You will probably know this as a Hitchcock film. Relocated from Hertfordshire to Vermont, the film otherwise remains reasonably true to the plot and to the spirit of the book. I much prefer the book, not least because it seems to me to be quintessentially English.
Harry is a corpse. Lying in the woods above a small community he is dragged about, robbed of his shoes, fallen over, buried, dug up, reburied, dug up again and generally worried over by the local residents, several of whom are convinced they killed him. As the story progresses over a twenty-four hour period, people who have been neighbours for years begin talking to one another. Some even fall in love.
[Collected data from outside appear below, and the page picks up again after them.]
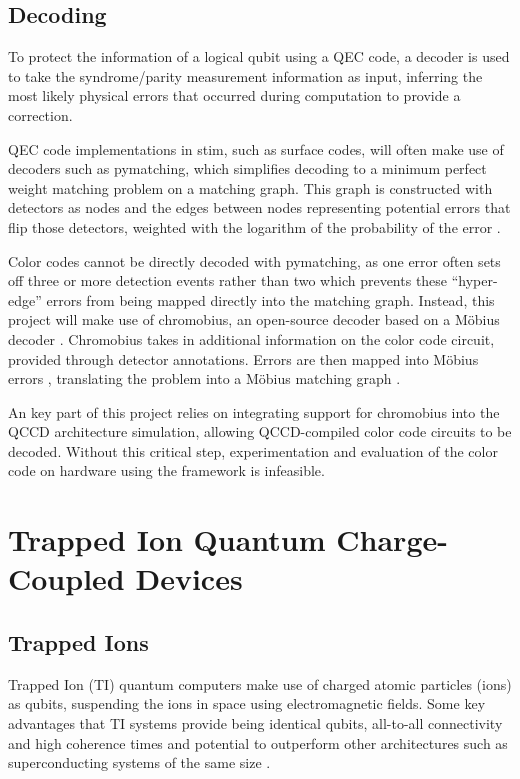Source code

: \subsection{Decoding}

To protect the information of a logical qubit using a QEC code, a decoder is used to take the syndrome/parity measurement information as input, inferring the most likely physical errors that occurred during computation to provide a correction.

QEC code implementations in stim, such as surface codes, will often make use of decoders such as pymatching, which simplifies decoding to a minimum perfect weight matching problem on a matching graph. This graph is constructed with detectors as nodes and the edges between nodes representing potential errors that flip those detectors, weighted with the logarithm of the probability of the error \cite{pymatching}.

Color codes cannot be directly decoded with pymatching, as one error often sets off three or more detection events rather than two which prevents these ``hyper-edge'' errors from being mapped directly into the matching graph. Instead, this project will make use of chromobius, an open-source decoder based on a Möbius decoder \cite{mobiusdecoder}. Chromobius takes in additional information on the color code circuit, provided through detector annotations. Errors are then mapped into Möbius errors , translating the problem into a Möbius matching graph \cite{chromobius}.

An key part of this project relies on integrating support for chromobius into the QCCD architecture simulation, allowing QCCD-compiled color code circuits to be decoded.  Without this critical step, experimentation and evaluation of the color code on hardware using the framework is infeasible.


\section{Trapped Ion Quantum Charge-Coupled Devices}

\subsection{Trapped Ions}

Trapped Ion (TI) quantum computers make use of charged atomic particles (ions) as qubits, suspending the ions in space using electromagnetic fields. Some key advantages that TI systems provide being identical qubits, all-to-all connectivity and high coherence times \cite{ticoherence} and potential to outperform other architectures such as superconducting systems of the same size \cite{tivssuperconducting}.



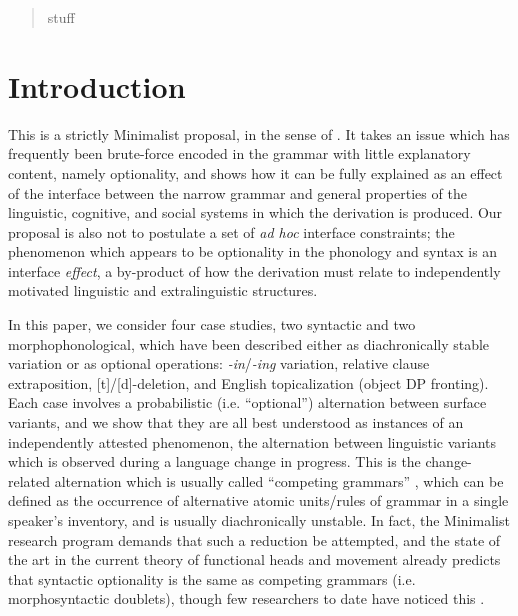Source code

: \date{Received: date / Accepted: date}


\maketitle

\begin{abstract}
stuff
\end{abstract}

\section{Introduction}
\label{intro}

This is a strictly Minimalist proposal, in the sense of \citet{chomsky1993, chomsky1995, chomsky1998,chomsky2001}.
It takes an issue which has frequently been brute-force encoded in the grammar with little explanatory content, namely optionality, and shows how it can be fully explained as an effect of the interface between the narrow grammar and general properties of the linguistic, cognitive, and social systems in which the derivation is produced.
Our proposal is also not to postulate a set of \textsl{ad hoc} interface constraints; the phenomenon which appears to be optionality in the phonology and syntax is an interface \textsl{effect}, a by-product of how the derivation must relate to independently motivated linguistic and extralinguistic structures.

In this paper, we consider four case studies, two syntactic and two morphophonological, which have been described either as diachronically stable variation or as optional operations: \textsl{-in}/\textsl{-ing} variation, relative clause extraposition, [t]/[d]-deletion, and English topicalization (object DP fronting).
Each case involves a probabilistic (i.e. ``optional'') alternation between surface variants, and we show that they are all best understood as instances of an independently attested phenomenon, the alternation between linguistic variants which is observed during a language change in progress.
This is the change-related alternation which is usually called ``competing grammars'' \citep[][]{kroch1989}, which can be defined as the occurrence of alternative atomic units/rules of grammar in a single speaker's inventory, and is usually diachronically unstable.
In fact, the Minimalist research program demands that such a reduction be attempted, and the state of the art in the current  theory of functional heads and movement already predicts that syntactic optionality is the same as competing grammars (i.e. morphosyntactic doublets), though few researchers to date have noticed this \citep[with the exception of][]{kroch1994}.


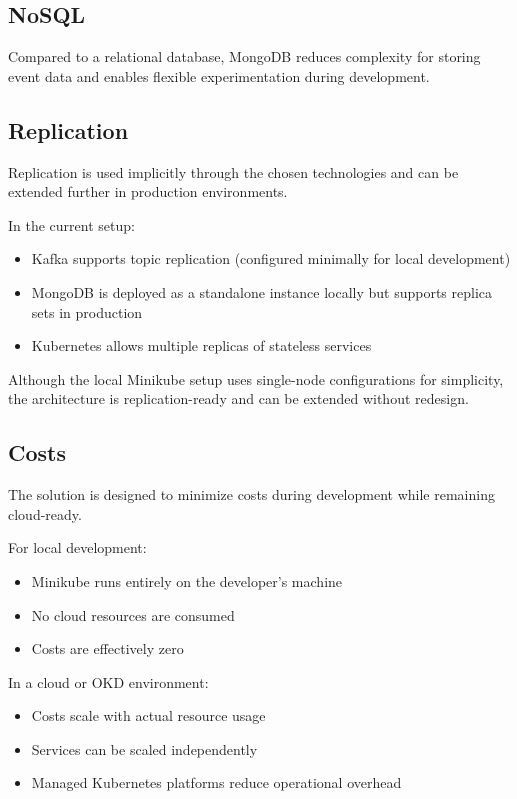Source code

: \documentclass[12pt,a4paper,onecolumn,twoside]{tau-class/tau}
\begin{document}
\subsection{NoSQL}

Compared to a relational database, MongoDB reduces complexity for storing event data and enables flexible experimentation during development.

\subsection{Replication}

Replication is used implicitly through the chosen technologies and can be extended further in production environments.

In the current setup:

\begin{itemize}
    \item Kafka supports topic replication (configured minimally for local development)
    \item MongoDB is deployed as a standalone instance locally but supports replica sets in production
    \item Kubernetes allows multiple replicas of stateless services
\end{itemize}

Although the local Minikube setup uses single-node configurations for simplicity, the architecture is replication-ready and can be extended without redesign.

\subsection{Costs}

The solution is designed to minimize costs during development while remaining cloud-ready.

For local development:

\begin{itemize}
    \item Minikube runs entirely on the developer's machine
    \item No cloud resources are consumed
    \item Costs are effectively zero
\end{itemize}

In a cloud or OKD environment:

\begin{itemize}
    \item Costs scale with actual resource usage
    \item Services can be scaled independently
    \item Managed Kubernetes platforms reduce operational overhead
\end{itemize}
\end{document}
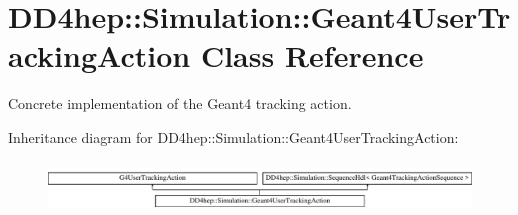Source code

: \hypertarget{class_d_d4hep_1_1_simulation_1_1_geant4_user_tracking_action}{}\section{D\+D4hep\+:\+:Simulation\+:\+:Geant4\+User\+Tracking\+Action Class Reference}
\label{class_d_d4hep_1_1_simulation_1_1_geant4_user_tracking_action}


Concrete implementation of the Geant4 tracking action.  


Inheritance diagram for D\+D4hep\+:\+:Simulation\+:\+:Geant4\+User\+Tracking\+Action\+:\begin{figure}[H]
\begin{center}
\leavevmode
\includegraphics[height=1.349398cm]{class_d_d4hep_1_1_simulation_1_1_geant4_user_tracking_action}
\end{center}
\end{figure}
This is Story’s first published novel. It is assured, full of hints about what was to come (under his own name and as a writer of westerns, Sexton Blake mysteries, and television and film), and darkly funny. Yet Story achieves something here that few other writers have managed, for whilst this is a macabre tale, it never becomes dark. There is a summer’s evening glow about it, an innocence that a lesser writer could not have managed without, perhaps, resorting to a false sentimentality.
It is also clear that Story has hit the mark in other respects. From the outset he was able to create characters who were true individuals, whose lives verged on caricature without ever tipping over into absurdity; real people in fact, once you get to know them properly. As such (and all his novels have this, no matter how dark and dystopian they become) the absurd situations in which his characters find themselves also take on a kind of mad reality.
Short, sweet, superbly crafted, and with understated humour that arises naturally from the characters and their situations, it is clear from this first outing that Story was a writer of real talent. It remains a shame to this day that he has never been more widely appreciated.